I am very interested in how this gets solved.

I just wanted to raise the question of whether this is the best/good format to save the data in? It looks like instead of using a ragged array, the dataset is stored as a single vector (obs). This is the same approach that Argopy (https://argopy.readthedocs.io/en/latest/data_manipulation.html) took with its point data set (@gmaze). When Argopy goes to their "profile" dataset, they basically fill the dataset with a lot of NaNs. A single 'obs' vector is definitely the simplest and most intuitive format, and the separation into different drifters will have to be done by the analyst in code or by going to a "trajectory" dataset (like "profile"). Does the parquet representation handled by awkward array take care of that in a smarter way? and if so, then maybe Argopy can also benefit.

dhruvbalwada avatar Mar 24 '22 15:03 dhruvbalwada

Hi @dhruvbalwada,

The variables are indeed each stored into a 1-d ragged array of size ['obs']. The separation can be easily done using the rowsize['traj'] variable that contains the number of ['obs'] per trajectory. The main advantage of using awkward array is that the indexing is already taken care of by the library, e.g. sst[400] returns the sea surface temperature along trajectory #401. I believe it is worth investigating as it can make the implementation of operations per trajectory simpler.

philippemiron avatar Mar 24 '22 15:03 philippemiron

Oh wow, that sounds amazing! Can't wait to play with this. Maybe Argopy (@gmaze) would also like to move to this format in future releases, learning from the experience you are having here.

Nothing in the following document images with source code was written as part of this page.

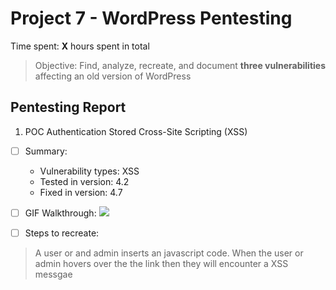 # Project 7 - WordPress Pentesting

Time spent: **X** hours spent in total

> Objective: Find, analyze, recreate, and document **three vulnerabilities** affecting an old version of WordPress

## Pentesting Report

1. POC Authentication Stored Cross-Site Scripting (XSS)

- [ ] Summary: 
    - Vulnerability types: XSS
    - Tested in version: 4.2
    - Fixed in version:  4.7
- [ ] GIF Walkthrough: 
     ![](https://media.giphy.com/media/1BeG0ImJSqnIEOqv8r/giphy.gif)

- [ ] Steps to recreate: 
> A user or and admin inserts an javascript code. 
> When the user or admin hovers over the the link then they will encounter a XSS messgae
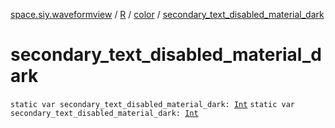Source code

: [space.siy.waveformview](../../index.md) / [R](../index.md) / [color](index.md) / [secondary_text_disabled_material_dark](./secondary_text_disabled_material_dark.md)

# secondary_text_disabled_material_dark

`static var secondary_text_disabled_material_dark: `[`Int`](https://kotlinlang.org/api/latest/jvm/stdlib/kotlin/-int/index.html)
`static var secondary_text_disabled_material_dark: `[`Int`](https://kotlinlang.org/api/latest/jvm/stdlib/kotlin/-int/index.html)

I am sure the pros will have some better comments, but the way the xarray is formatted it seems like it should be little trouble getting it into Pangeo Forge. One question might be, how does one go about chunking this dataset? If there are some better approaches than just chopping it arbitrarily. Have you tried following the tutorial to see if you can create a recipe out of this, it seems like most of the elements are already there in the code you used to create the ragged array. Is there a specific step in making the recipe where you are getting stuck?

dhruvbalwada avatar Mar 24 '22 16:03 dhruvbalwada

To perform operations per trajectory, you can chunk it like this:

# align chunks of the dask array with the trajectories
chunk_settings = {'obs': tuple(rowsize.tolist())}
ds = xr.open_dataset(path_gdp, chunks=chunk_settings)

and then use map_blocks() and apply_ufunc().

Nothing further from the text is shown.